Hammering home a point


Express May 09, 2010

KARACHI: Architects and professors united for cultural heritage on Saturday to highlight the urban problems of the city and give plausible solutions.

During a seminar titled, “Urban Planning in a Market Economy Situation” at the NED University of Engineering and Technology, environmental degradation, multi-ownership of buildings, density and transport problems were discussed as being the major issues adversely affecting cultural heritage sites. Buildings are not meeting modern-day demands and a proper strategy needs to be built so that buildings could be preserved, said architect and urban planner Arif Hasan.

“The educational buildings that were made centuries ago cannot accommodate people today,” he said, adding, “This is an established fact.” A market economy does not have features like value for society and human beings, so degradation of historical buildings in such an economy should not surprise people, he went on to say.

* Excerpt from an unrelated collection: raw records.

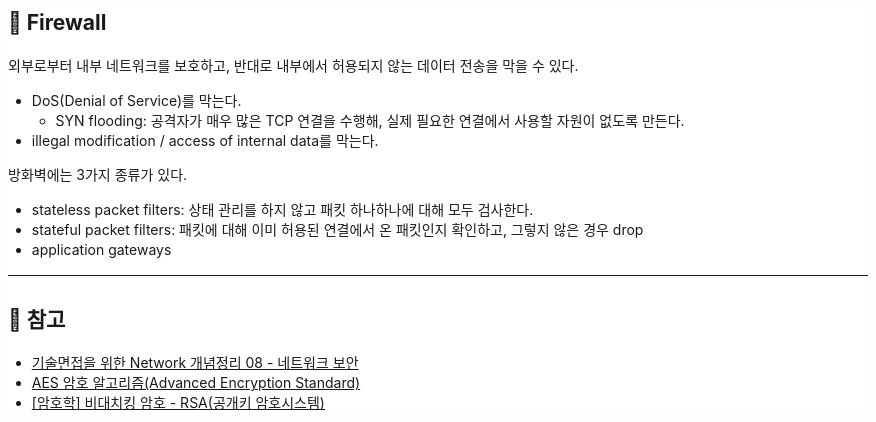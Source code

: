
## 🧷 Firewall
외부로부터 내부 네트워크를 보호하고, 반대로 내부에서 허용되지 않는 데이터 전송을 막을 수 있다. 
- DoS(Denial of Service)를 막는다.
  - SYN flooding: 공격자가 매우 많은 TCP 연결을 수행해, 실제 필요한 연결에서 사용할 자원이 없도록 만든다.
- illegal modification / access of internal data를 막는다.

방화벽에는 3가지 종류가 있다.
- stateless packet filters: 상태 관리를 하지 않고 패킷 하나하나에 대해 모두 검사한다.
- stateful packet filters: 패킷에 대해 이미 허용된 연결에서 온 패킷인지 확인하고, 그렇지 않은 경우 drop
- application gateways

---

## 📕 참고
- [기술면접을 위한 Network 개념정리 08 - 네트워크 보안](https://8iggy.tistory.com/224)
- [AES 암호 알고리즘(Advanced Encryption Standard)](https://www.crocus.co.kr/1230)
- [[암호학] 비대치킹 암호 - RSA(공개키 암호시스템)](https://yjshin.tistory.com/entry/%EC%95%94%ED%98%B8%ED%95%99-%EB%B9%84%EB%8C%80%EC%B9%AD%ED%82%A4-%EC%95%94%ED%98%B8-RSA-%EC%95%94%ED%98%B8%EC%8B%9C%EC%8A%A4%ED%85%9C?category=738196)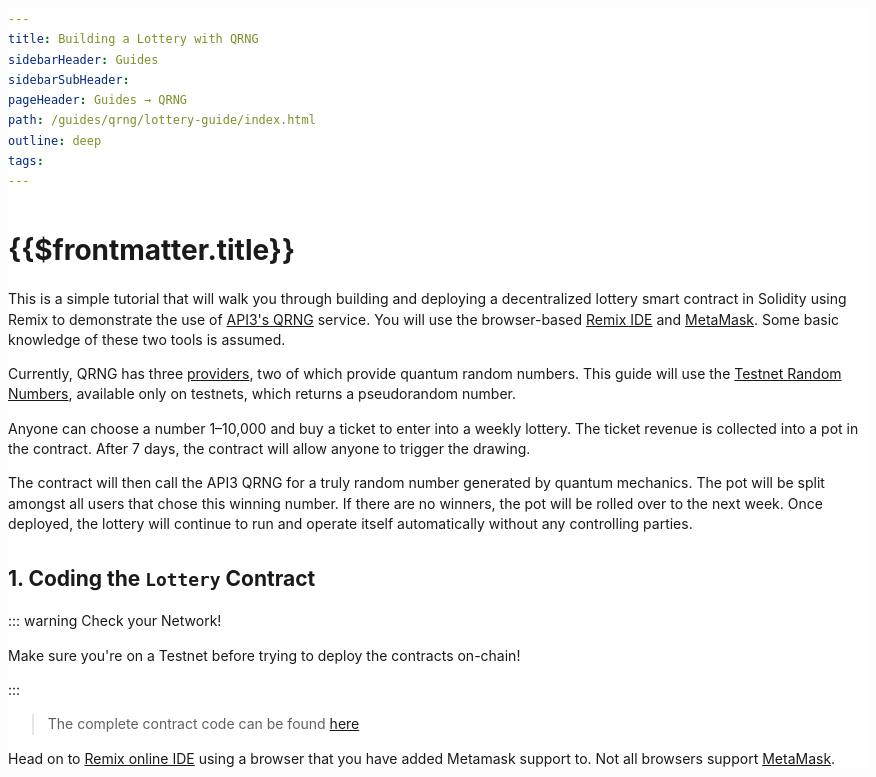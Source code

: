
 ```yaml
---
title: Building a Lottery with QRNG
sidebarHeader: Guides
sidebarSubHeader:
pageHeader: Guides → QRNG
path: /guides/qrng/lottery-guide/index.html
outline: deep
tags:
---
```


<PageHeader/>

<SearchHighlight/>

<FlexStartTag/>

# {{$frontmatter.title}}

This is a simple tutorial that will walk you through building and deploying a
decentralized lottery smart contract in Solidity using Remix to demonstrate the
use of [API3's QRNG](/reference/qrng/) service. You will use the browser-based
[Remix IDE](https://remix.ethereum.org) and [MetaMask](https://metamask.io/).
Some basic knowledge of these two tools is assumed.

Currently, QRNG has three [providers](/reference/qrng/providers.md), two of
which provide quantum random numbers. This guide will use the
[Testnet Random Numbers](/reference/qrng/providers#testnet-random-numbers),
available only on testnets, which returns a pseudorandom number.

Anyone can choose a number 1–10,000 and buy a ticket to enter into a weekly
lottery. The ticket revenue is collected into a pot in the contract. After 7
days, the contract will allow anyone to trigger the drawing.

The contract will then call the API3 QRNG for a truly random number generated by
quantum mechanics. The pot will be split amongst all users that chose this
winning number. If there are no winners, the pot will be rolled over to the next
week. Once deployed, the lottery will continue to run and operate itself
automatically without any controlling parties.

## 1. Coding the `Lottery` Contract

::: warning Check your Network!

Make sure you're on a Testnet before trying to deploy the contracts on-chain!

:::

> The complete contract code can be found
> [here](https://github.com/camronh/Lottery-Tutorial/blob/main/contracts/Lottery.sol)

Head on to [Remix online IDE](https://remix.ethereum.org) using a browser that
you have added Metamask support to. Not all browsers support
[MetaMask](https://metamask.io/download/).

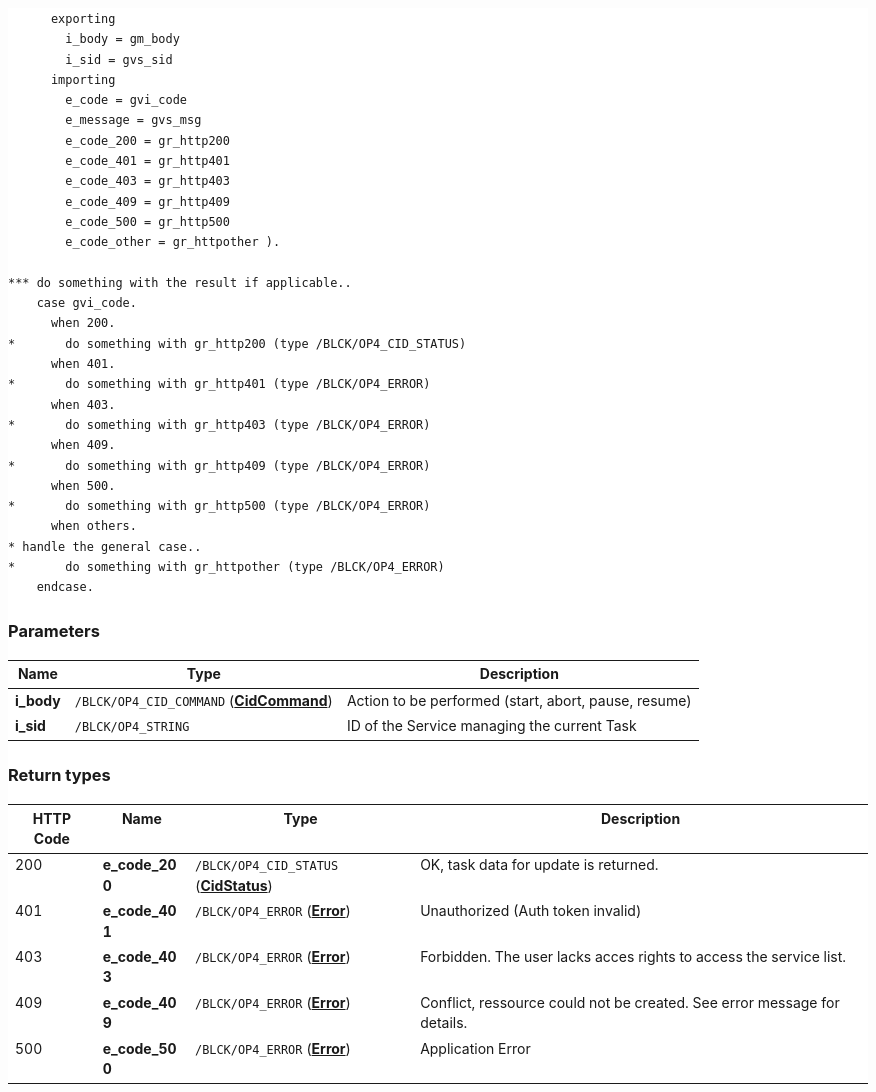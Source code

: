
 ```abap
      exporting
        i_body = gm_body
        i_sid = gvs_sid
      importing
        e_code = gvi_code
        e_message = gvs_msg
        e_code_200 = gr_http200
        e_code_401 = gr_http401
        e_code_403 = gr_http403
        e_code_409 = gr_http409
        e_code_500 = gr_http500
        e_code_other = gr_httpother ).

*** do something with the result if applicable..
    case gvi_code.
      when 200.
*       do something with gr_http200 (type /BLCK/OP4_CID_STATUS)
      when 401.
*       do something with gr_http401 (type /BLCK/OP4_ERROR)
      when 403.
*       do something with gr_http403 (type /BLCK/OP4_ERROR)
      when 409.
*       do something with gr_http409 (type /BLCK/OP4_ERROR)
      when 500.
*       do something with gr_http500 (type /BLCK/OP4_ERROR)
      when others.
* handle the general case..
*       do something with gr_httpother (type /BLCK/OP4_ERROR)
    endcase.

```

### Parameters
Name | Type | Description  
------------- | ------------- | ------------- 
 **i_body** | `/BLCK/OP4_CID_COMMAND` (**[CidCommand](#markdown-header-model-cid_command)**) | Action to be performed (start, abort, pause, resume) 
 **i_sid** | `/BLCK/OP4_STRING` | ID of the Service managing the current Task 

### Return types

HTTP Code | Name | Type | Description  
------------- | ------------- | ------------- | ------------- 
 200 | **e_code_200** | `/BLCK/OP4_CID_STATUS` (**[CidStatus](#markdown-header-model-cid_status)**) | OK, task data for update is returned.
 401 | **e_code_401** | `/BLCK/OP4_ERROR` (**[Error](#markdown-header-model-error)**) | Unauthorized (Auth token invalid)
 403 | **e_code_403** | `/BLCK/OP4_ERROR` (**[Error](#markdown-header-model-error)**) | Forbidden. The user lacks acces rights to access the service list. 
 409 | **e_code_409** | `/BLCK/OP4_ERROR` (**[Error](#markdown-header-model-error)**) | Conflict, ressource could not be created. See error message for details. 
 500 | **e_code_500** | `/BLCK/OP4_ERROR` (**[Error](#markdown-header-model-error)**) | Application Error
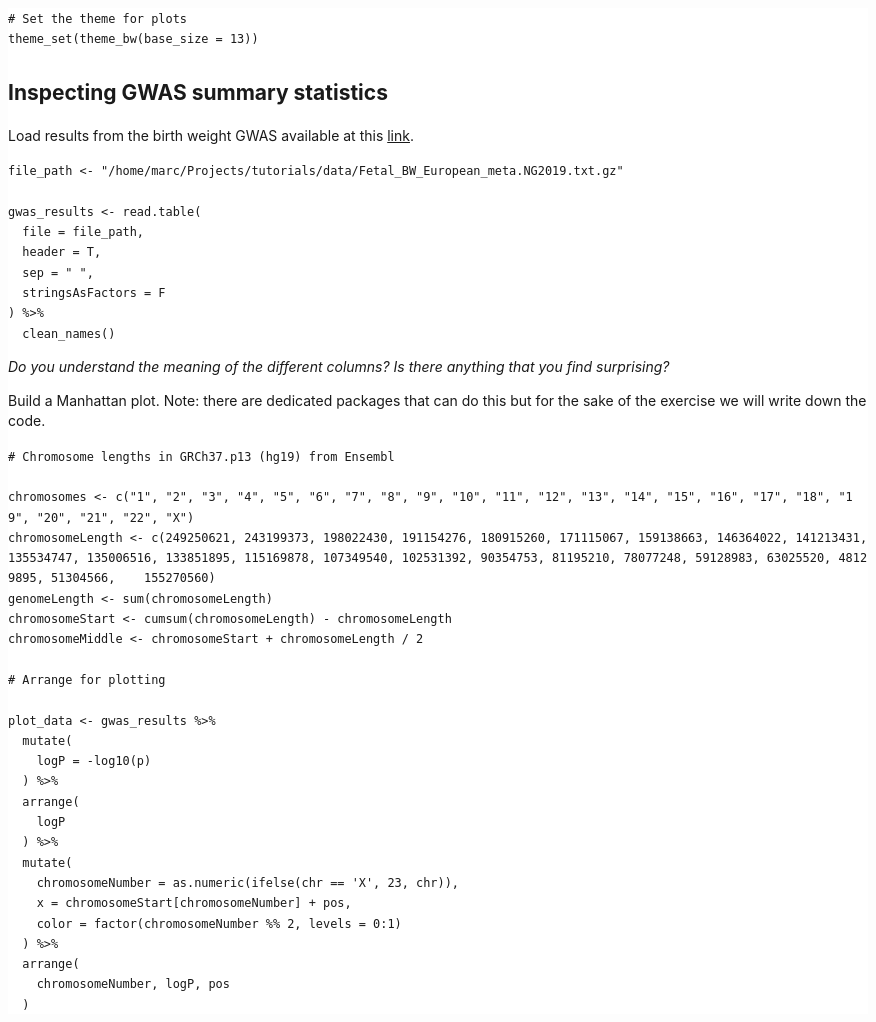     # Set the theme for plots
    theme_set(theme_bw(base_size = 13))

## Inspecting GWAS summary statistics

Load results from the birth weight GWAS available at this
[link](https://drive.google.com/file/d/1mn64G91258pDdDARVAS1cYlcof-Knu2n/view?usp=sharing).

    file_path <- "/home/marc/Projects/tutorials/data/Fetal_BW_European_meta.NG2019.txt.gz"

    gwas_results <- read.table(
      file = file_path,
      header = T,
      sep = " ",
      stringsAsFactors = F
    ) %>% 
      clean_names()

*Do you understand the meaning of the different columns? Is there
anything that you find surprising?*

Build a Manhattan plot. Note: there are dedicated packages that can do
this but for the sake of the exercise we will write down the code.

    # Chromosome lengths in GRCh37.p13 (hg19) from Ensembl

    chromosomes <- c("1", "2", "3", "4", "5", "6", "7", "8", "9", "10", "11", "12", "13", "14", "15", "16", "17", "18", "19", "20", "21", "22", "X")
    chromosomeLength <- c(249250621, 243199373, 198022430, 191154276, 180915260, 171115067, 159138663, 146364022, 141213431, 135534747, 135006516, 133851895, 115169878, 107349540, 102531392, 90354753, 81195210, 78077248, 59128983, 63025520, 48129895, 51304566,    155270560)
    genomeLength <- sum(chromosomeLength)
    chromosomeStart <- cumsum(chromosomeLength) - chromosomeLength
    chromosomeMiddle <- chromosomeStart + chromosomeLength / 2

    # Arrange for plotting

    plot_data <- gwas_results %>%
      mutate(
        logP = -log10(p)
      ) %>% 
      arrange(
        logP
      ) %>%
      mutate(
        chromosomeNumber = as.numeric(ifelse(chr == 'X', 23, chr)),
        x = chromosomeStart[chromosomeNumber] + pos,
        color = factor(chromosomeNumber %% 2, levels = 0:1)
      ) %>%
      arrange(
        chromosomeNumber, logP, pos
      )
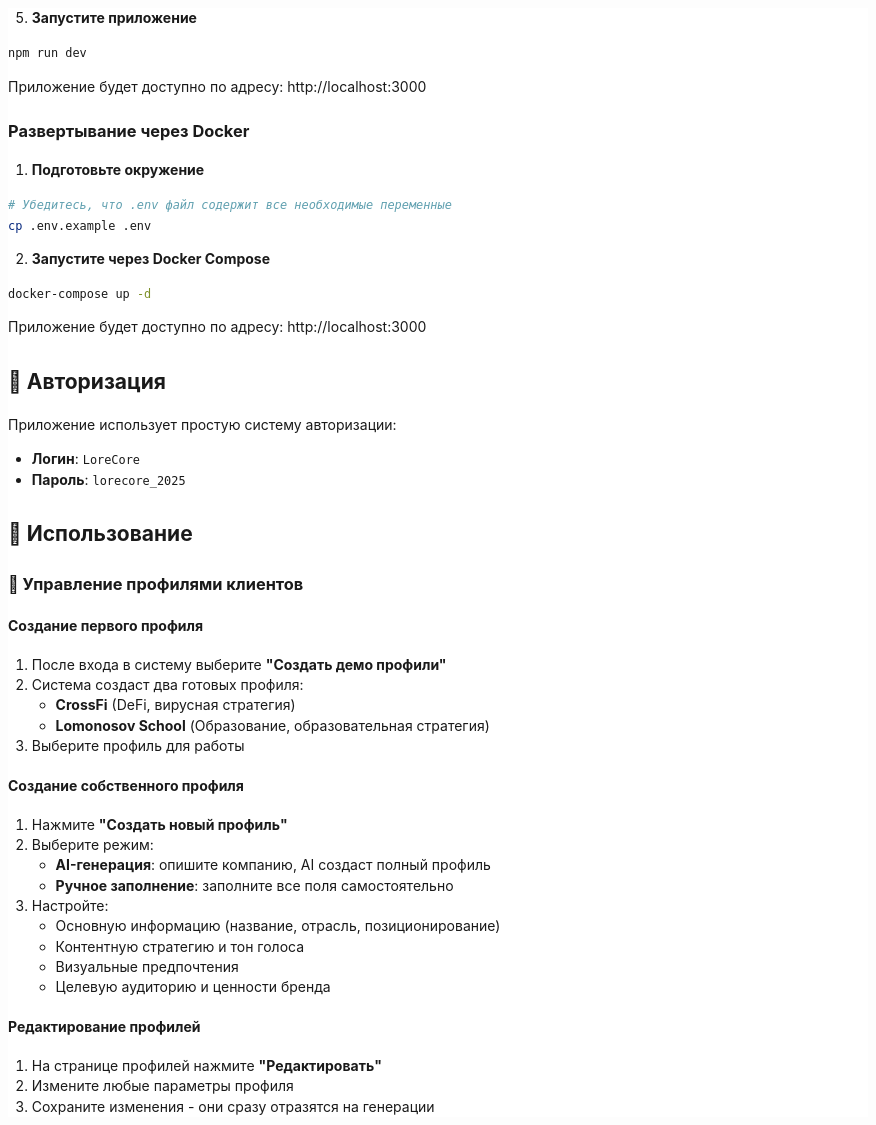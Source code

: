 5. **Запустите приложение**
```bash
npm run dev
```

Приложение будет доступно по адресу: http://localhost:3000

### Развертывание через Docker

1. **Подготовьте окружение**
```bash
# Убедитесь, что .env файл содержит все необходимые переменные
cp .env.example .env
```

2. **Запустите через Docker Compose**
```bash
docker-compose up -d
```

Приложение будет доступно по адресу: http://localhost:3000

## 🔐 Авторизация

Приложение использует простую систему авторизации:

- **Логин**: `LoreCore`
- **Пароль**: `lorecore_2025`

## 📖 Использование

### 🏢 Управление профилями клиентов

#### Создание первого профиля
1. После входа в систему выберите **"Создать демо профили"**
2. Система создаст два готовых профиля:
   - **CrossFi** (DeFi, вирусная стратегия)
   - **Lomonosov School** (Образование, образовательная стратегия)
3. Выберите профиль для работы

#### Создание собственного профиля
1. Нажмите **"Создать новый профиль"**
2. Выберите режим:
   - **AI-генерация**: опишите компанию, AI создаст полный профиль
   - **Ручное заполнение**: заполните все поля самостоятельно
3. Настройте:
   - Основную информацию (название, отрасль, позиционирование)
   - Контентную стратегию и тон голоса
   - Визуальные предпочтения
   - Целевую аудиторию и ценности бренда

#### Редактирование профилей
1. На странице профилей нажмите **"Редактировать"**
2. Измените любые параметры профиля
3. Сохраните изменения - они сразу отразятся на генерации
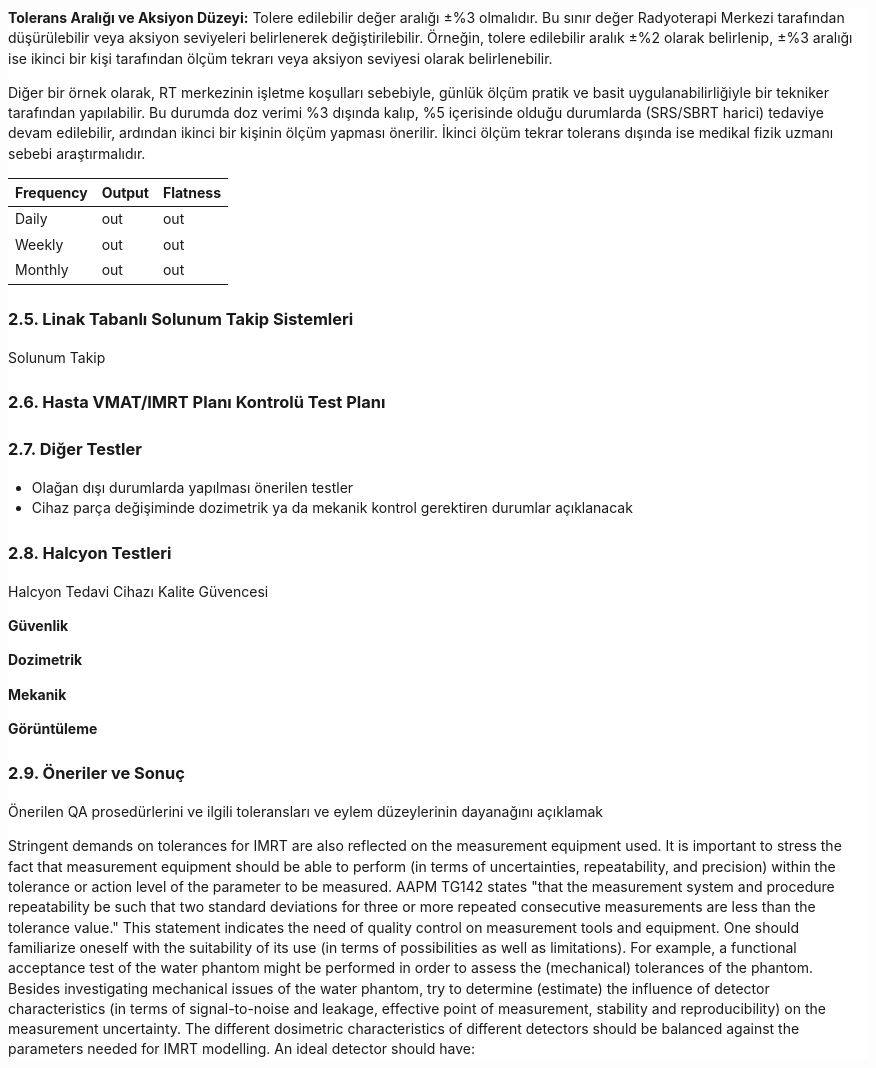 **Tolerans Aralığı ve Aksiyon Düzeyi:**
Tolere edilebilir değer aralığı ±%3 olmalıdır. Bu sınır değer Radyoterapi Merkezi tarafından düşürülebilir veya aksiyon seviyeleri belirlenerek değiştirilebilir. Örneğin, tolere edilebilir aralık ±%2 olarak belirlenip, ±%3 aralığı ise ikinci bir kişi tarafından ölçüm tekrarı veya aksiyon seviyesi olarak belirlenebilir.

Diğer bir örnek olarak, RT merkezinin işletme koşulları sebebiyle, günlük ölçüm pratik ve basit uygulanabilirliğiyle bir tekniker tarafından yapılabilir. Bu durumda doz verimi %3 dışında kalıp, %5 içerisinde olduğu durumlarda (SRS/SBRT harici) tedaviye devam edilebilir, ardından ikinci bir kişinin ölçüm yapması önerilir. İkinci ölçüm tekrar tolerans dışında ise medikal fizik uzmanı sebebi araştırmalıdır.

| Frequency | Output | Flatness |
|-----------|--------|----------|
| Daily     | out    | out      |
| Weekly    | out    | out      |
| Monthly   | out    | out      |

### 2.5. Linak Tabanlı Solunum Takip Sistemleri

Solunum Takip

### 2.6. Hasta VMAT/IMRT Planı Kontrolü Test Planı

### 2.7. Diğer Testler
- Olağan dışı durumlarda yapılması önerilen testler
- Cihaz parça değişiminde dozimetrik ya da mekanik kontrol gerektiren durumlar açıklanacak

### 2.8. Halcyon Testleri
Halcyon Tedavi Cihazı Kalite Güvencesi

**Güvenlik**

**Dozimetrik**

**Mekanik**

**Görüntüleme**

### 2.9. Öneriler ve Sonuç

Önerilen QA prosedürlerini ve ilgili toleransları ve eylem düzeylerinin dayanağını açıklamak

Stringent demands on tolerances for IMRT are also reflected on the measurement equipment used. It is important to stress the fact that measurement equipment should be able to perform (in terms of uncertainties, repeatability, and precision) within the tolerance or action level of the parameter to be measured. AAPM TG142 states "that the measurement system and procedure repeatability be such that two standard deviations for three or more repeated consecutive measurements are less than the tolerance value." This statement indicates the need of quality control on measurement tools and equipment. One should familiarize oneself with the suitability of its use (in terms of possibilities as well as limitations). For example, a functional acceptance test of the water phantom might be performed in order to assess the (mechanical) tolerances of the phantom. Besides investigating mechanical issues of the water phantom, try to determine (estimate) the influence of detector characteristics (in terms of signal-to-noise and leakage, effective point of measurement, stability and reproducibility) on the measurement uncertainty. The different dosimetric characteristics of different detectors should be balanced against the parameters needed for IMRT modelling. An ideal detector should have:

Hasan also endorsed the idea of vertical construction in the inner city if the government “can cater to the density and transport problems”.

Meanwhile, Sultan Ahmed Chawla, president of the Federation of the Pakistan Chamber of Commerce and Industry said that globalisation and the free market economy has caused a geographical and class divide in the city. Dr Wantanee Suntikul, assistant professor at the Institute of Tourism Studies, Macao, presented her research paper on tourism and urban heritage in Hanoi.

She explained the changes witnessed in the Vietnamese capital after 1985 as the government sought to build new buildings. It affected the economy and lives of the local people, as many were displaced, she added. Masooma Mohib, assistant professor at the NED’s department of architecture and planning, presented her research paper titled, “Towards achieving a balance between real estate development and issues of heritage conservation in the city centre, with the backdrop of Karachi.”

During her presentation, she revealed that for the last ten years, 52 out of 600 old buildings have been demolished, according to the research done by the department. She said that economic changes affected the modes of construction of buildings in the past. “Land could be purchased at cheaper rates as compared to the construction material. So homes and other buildings had greater open space,” she explained, but quickly added that the situation has changed now.

“The construction material is cheap as compared to price of the land, so we are witnessing vertical buildings and no open spaces.” She stressed that cultural heritage buildings could be saved. “We can bring additions to the [old] structures while maintaining their essence,” she said, giving examples of buildings in Seoul and Singapore. Meanwhile, Dr Anila Naeem, co-chairperson of the department of architecture and planning, said that it is because of unawareness that none of the South Asian countries, except Sri Lanka and Nepal, had registered their heritage towns in the world heritage list of the UNHCR.